Although the commissioners expressed support for the project at a high level, they raised several concerns about a lack of detail and the need for more extensive planning and permitting rules on the use of the site.

“I understand what you are trying to do here—keep it rural, keep it charming. But when I hear you say that a school bus can’t fit up the driveway, I worry about whether a fire truck can. When I hear that you are putting in a septic system for fifty people, I question whether you need more than eight spaces for parking,” Chair Rick Tomasetti said.

He urged the project team “up your game” and develop a more robust site plan as they would for any commercial property coming before the Commission. “Whatever you’re doing with the site — good, bad, or otherwise — you all have to live up to the standards in our code.” He also encouraged them to begin the review process with the police and fire departments and Conservation Commission.
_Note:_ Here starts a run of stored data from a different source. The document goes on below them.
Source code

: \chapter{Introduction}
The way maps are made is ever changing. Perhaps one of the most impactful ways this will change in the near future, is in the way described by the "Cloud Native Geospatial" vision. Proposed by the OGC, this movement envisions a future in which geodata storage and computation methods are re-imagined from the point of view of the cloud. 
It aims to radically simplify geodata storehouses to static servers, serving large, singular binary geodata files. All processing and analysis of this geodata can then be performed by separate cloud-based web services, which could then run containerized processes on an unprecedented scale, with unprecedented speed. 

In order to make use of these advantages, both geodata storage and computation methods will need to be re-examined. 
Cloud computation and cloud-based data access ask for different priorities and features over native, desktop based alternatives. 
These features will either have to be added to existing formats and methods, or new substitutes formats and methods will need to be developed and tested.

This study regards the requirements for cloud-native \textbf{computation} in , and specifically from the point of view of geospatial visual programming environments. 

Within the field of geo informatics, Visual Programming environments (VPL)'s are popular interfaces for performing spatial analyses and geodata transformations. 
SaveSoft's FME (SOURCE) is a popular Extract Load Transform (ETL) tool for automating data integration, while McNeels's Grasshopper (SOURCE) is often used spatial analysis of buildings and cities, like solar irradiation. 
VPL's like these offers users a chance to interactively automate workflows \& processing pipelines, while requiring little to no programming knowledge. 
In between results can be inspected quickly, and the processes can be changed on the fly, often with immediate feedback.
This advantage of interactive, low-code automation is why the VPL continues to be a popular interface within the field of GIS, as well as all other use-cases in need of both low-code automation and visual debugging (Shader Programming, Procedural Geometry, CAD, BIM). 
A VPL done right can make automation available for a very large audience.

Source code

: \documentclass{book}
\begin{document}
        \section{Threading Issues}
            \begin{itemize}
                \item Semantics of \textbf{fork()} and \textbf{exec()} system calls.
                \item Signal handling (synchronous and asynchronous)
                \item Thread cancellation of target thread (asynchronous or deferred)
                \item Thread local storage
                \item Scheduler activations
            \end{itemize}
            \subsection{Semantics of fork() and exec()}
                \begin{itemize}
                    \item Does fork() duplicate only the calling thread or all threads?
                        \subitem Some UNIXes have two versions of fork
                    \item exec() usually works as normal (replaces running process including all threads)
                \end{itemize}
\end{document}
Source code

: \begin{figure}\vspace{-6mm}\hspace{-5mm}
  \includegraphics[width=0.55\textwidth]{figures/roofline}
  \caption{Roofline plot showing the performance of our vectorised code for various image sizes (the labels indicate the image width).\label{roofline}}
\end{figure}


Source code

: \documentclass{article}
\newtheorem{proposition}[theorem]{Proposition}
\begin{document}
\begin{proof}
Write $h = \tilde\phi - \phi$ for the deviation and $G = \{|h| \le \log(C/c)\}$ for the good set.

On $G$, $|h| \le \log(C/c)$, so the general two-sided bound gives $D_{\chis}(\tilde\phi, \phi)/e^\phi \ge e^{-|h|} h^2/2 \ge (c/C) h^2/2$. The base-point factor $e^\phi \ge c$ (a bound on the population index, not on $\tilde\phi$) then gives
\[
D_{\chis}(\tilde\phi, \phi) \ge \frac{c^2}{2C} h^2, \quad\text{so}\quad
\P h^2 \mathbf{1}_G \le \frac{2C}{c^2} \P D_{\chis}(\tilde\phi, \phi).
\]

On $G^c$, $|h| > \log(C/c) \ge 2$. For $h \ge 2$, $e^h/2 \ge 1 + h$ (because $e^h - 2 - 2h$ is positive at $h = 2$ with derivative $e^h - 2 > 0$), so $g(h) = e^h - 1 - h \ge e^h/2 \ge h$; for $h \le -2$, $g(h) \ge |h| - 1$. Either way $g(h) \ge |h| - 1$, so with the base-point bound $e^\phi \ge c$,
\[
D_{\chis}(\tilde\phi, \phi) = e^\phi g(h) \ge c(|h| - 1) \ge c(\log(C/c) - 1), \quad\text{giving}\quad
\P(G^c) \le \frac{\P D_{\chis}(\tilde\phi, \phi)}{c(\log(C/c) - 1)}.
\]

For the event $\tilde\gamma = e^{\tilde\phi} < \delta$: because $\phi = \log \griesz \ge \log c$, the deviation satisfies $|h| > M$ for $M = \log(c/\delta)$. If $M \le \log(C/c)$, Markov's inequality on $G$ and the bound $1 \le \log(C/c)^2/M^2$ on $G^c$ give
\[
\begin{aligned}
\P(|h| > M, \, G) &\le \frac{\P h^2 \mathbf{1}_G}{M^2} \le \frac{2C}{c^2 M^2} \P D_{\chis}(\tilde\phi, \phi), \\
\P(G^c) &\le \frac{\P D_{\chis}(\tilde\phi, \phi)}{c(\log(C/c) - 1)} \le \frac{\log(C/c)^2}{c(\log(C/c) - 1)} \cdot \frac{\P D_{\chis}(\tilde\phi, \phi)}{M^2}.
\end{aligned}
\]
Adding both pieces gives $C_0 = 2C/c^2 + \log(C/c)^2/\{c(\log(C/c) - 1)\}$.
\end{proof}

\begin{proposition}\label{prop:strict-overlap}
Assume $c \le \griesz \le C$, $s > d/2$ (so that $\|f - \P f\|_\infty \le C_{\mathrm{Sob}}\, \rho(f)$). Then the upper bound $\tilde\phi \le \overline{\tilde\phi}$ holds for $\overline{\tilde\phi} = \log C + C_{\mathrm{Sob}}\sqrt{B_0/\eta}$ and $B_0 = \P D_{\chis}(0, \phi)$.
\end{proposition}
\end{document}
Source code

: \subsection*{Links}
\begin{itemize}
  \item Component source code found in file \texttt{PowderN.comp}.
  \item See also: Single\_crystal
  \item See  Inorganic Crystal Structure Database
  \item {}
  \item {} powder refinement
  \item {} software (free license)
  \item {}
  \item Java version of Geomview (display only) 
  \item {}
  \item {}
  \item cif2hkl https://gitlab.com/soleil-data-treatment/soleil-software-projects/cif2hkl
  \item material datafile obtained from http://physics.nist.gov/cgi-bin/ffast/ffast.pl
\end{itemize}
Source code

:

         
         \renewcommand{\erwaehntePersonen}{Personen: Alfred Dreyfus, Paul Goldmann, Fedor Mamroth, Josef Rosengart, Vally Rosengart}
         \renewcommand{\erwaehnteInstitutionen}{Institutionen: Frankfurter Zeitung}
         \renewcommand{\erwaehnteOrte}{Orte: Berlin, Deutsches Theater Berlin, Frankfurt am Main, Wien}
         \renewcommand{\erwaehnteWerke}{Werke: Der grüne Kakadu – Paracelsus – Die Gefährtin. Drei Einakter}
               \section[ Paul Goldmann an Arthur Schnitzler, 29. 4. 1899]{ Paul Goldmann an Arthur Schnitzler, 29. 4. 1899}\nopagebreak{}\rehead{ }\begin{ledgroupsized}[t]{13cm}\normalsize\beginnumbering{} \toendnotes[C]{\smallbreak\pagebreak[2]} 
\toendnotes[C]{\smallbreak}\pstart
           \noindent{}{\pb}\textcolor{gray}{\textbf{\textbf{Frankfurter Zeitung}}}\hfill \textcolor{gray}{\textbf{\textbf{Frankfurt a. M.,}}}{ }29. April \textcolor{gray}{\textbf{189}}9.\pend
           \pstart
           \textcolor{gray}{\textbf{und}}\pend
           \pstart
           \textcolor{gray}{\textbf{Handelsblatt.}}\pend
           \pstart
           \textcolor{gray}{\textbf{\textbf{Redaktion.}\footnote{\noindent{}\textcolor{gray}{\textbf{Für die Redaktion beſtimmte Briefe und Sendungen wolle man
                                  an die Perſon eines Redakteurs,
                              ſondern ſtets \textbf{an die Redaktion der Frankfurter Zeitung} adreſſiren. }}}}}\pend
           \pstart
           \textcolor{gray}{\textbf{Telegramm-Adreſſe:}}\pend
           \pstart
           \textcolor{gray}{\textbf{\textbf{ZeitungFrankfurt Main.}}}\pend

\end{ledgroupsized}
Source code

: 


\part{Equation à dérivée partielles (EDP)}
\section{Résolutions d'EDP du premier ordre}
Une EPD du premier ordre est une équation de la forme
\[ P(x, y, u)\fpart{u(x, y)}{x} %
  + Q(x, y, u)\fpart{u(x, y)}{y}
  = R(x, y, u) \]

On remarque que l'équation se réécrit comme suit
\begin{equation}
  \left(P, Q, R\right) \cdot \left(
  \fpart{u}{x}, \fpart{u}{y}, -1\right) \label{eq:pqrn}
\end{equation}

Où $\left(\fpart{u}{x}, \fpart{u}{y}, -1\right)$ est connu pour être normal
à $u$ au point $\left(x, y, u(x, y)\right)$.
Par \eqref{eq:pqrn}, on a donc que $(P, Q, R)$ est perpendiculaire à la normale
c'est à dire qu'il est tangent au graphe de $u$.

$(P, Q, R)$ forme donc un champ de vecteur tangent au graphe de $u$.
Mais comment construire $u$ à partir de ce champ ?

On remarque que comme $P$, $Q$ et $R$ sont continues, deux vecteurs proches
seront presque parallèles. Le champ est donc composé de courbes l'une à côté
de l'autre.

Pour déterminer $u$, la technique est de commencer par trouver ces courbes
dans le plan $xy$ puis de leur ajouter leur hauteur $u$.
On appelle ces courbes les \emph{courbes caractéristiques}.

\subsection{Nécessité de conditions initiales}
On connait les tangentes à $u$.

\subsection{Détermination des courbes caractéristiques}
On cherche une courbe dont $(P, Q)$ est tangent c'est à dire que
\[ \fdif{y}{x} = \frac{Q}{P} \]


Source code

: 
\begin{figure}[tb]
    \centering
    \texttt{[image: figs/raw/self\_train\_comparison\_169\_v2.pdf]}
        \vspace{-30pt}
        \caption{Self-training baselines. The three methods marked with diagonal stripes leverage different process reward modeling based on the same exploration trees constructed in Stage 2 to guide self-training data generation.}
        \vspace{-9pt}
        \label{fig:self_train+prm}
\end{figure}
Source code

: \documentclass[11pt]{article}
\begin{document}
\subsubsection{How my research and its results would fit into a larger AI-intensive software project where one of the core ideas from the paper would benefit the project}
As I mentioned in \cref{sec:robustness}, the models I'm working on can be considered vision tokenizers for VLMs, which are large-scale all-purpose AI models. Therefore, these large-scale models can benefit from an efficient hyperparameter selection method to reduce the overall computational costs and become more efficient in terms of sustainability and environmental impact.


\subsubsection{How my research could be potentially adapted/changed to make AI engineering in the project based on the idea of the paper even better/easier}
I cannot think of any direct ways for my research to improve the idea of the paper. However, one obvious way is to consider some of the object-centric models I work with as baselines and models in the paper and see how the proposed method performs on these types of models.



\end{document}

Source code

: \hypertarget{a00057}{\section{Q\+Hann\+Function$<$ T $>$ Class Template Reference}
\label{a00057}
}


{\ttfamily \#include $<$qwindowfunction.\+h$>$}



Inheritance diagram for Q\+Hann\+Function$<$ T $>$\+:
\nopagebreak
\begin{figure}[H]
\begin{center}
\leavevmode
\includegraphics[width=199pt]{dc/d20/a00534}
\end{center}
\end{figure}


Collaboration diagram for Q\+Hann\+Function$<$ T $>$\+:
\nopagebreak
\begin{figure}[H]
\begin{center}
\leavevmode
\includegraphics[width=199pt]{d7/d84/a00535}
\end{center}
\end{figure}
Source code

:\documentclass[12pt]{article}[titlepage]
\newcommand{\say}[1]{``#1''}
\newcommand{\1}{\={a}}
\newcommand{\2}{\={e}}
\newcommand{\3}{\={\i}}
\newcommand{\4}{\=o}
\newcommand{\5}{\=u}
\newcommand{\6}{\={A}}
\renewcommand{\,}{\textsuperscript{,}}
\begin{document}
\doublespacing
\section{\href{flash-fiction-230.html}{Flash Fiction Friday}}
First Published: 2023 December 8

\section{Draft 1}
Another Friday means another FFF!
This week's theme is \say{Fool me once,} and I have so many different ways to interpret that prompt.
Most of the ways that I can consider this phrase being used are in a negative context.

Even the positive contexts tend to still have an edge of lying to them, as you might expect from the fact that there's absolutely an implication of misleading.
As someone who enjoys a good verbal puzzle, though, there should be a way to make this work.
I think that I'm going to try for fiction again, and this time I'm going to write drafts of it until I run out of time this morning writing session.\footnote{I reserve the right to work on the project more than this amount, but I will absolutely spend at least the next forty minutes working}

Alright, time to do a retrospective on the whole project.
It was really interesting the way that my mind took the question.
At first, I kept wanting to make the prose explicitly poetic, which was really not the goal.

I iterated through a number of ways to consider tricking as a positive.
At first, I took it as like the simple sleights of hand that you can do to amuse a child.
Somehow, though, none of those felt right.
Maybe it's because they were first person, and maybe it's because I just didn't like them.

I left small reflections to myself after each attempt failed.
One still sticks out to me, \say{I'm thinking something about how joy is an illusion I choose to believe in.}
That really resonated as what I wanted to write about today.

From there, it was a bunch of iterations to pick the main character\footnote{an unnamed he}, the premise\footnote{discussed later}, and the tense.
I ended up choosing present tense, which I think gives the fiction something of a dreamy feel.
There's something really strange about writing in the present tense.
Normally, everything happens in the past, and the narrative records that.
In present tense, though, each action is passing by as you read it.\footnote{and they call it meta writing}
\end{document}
Review by the Inland Wetlands Commission will not be required because the project site lies sufficiently far away from protected areas of the property.

Commissioner Chris Pagliaro also challenged whether plans for water drainage and storm runoff were sufficient, a concern that a neighbor would echo later in the discussion.

Patti Frisch, who lives across the street from 183 Ridgefield Rd., told commissioners about her concerns with the development of the property.

“I’m downhill from that site and there is a real water problem on Ridgefield Rd,” she said. “It begins above this property and continues past it.” She also expressed concern over the lighting plans for the site, which call for floodlighting until 10 p.m. and “commercial creep” in the use of the facility.

Architect Barbara Geddis also spoke during the public hearing, expressing a need for more water facilities at the barn, including a source of drinking water for visitors.

The project team agreed to return to the Commission with additional details on the project and more robust site plan.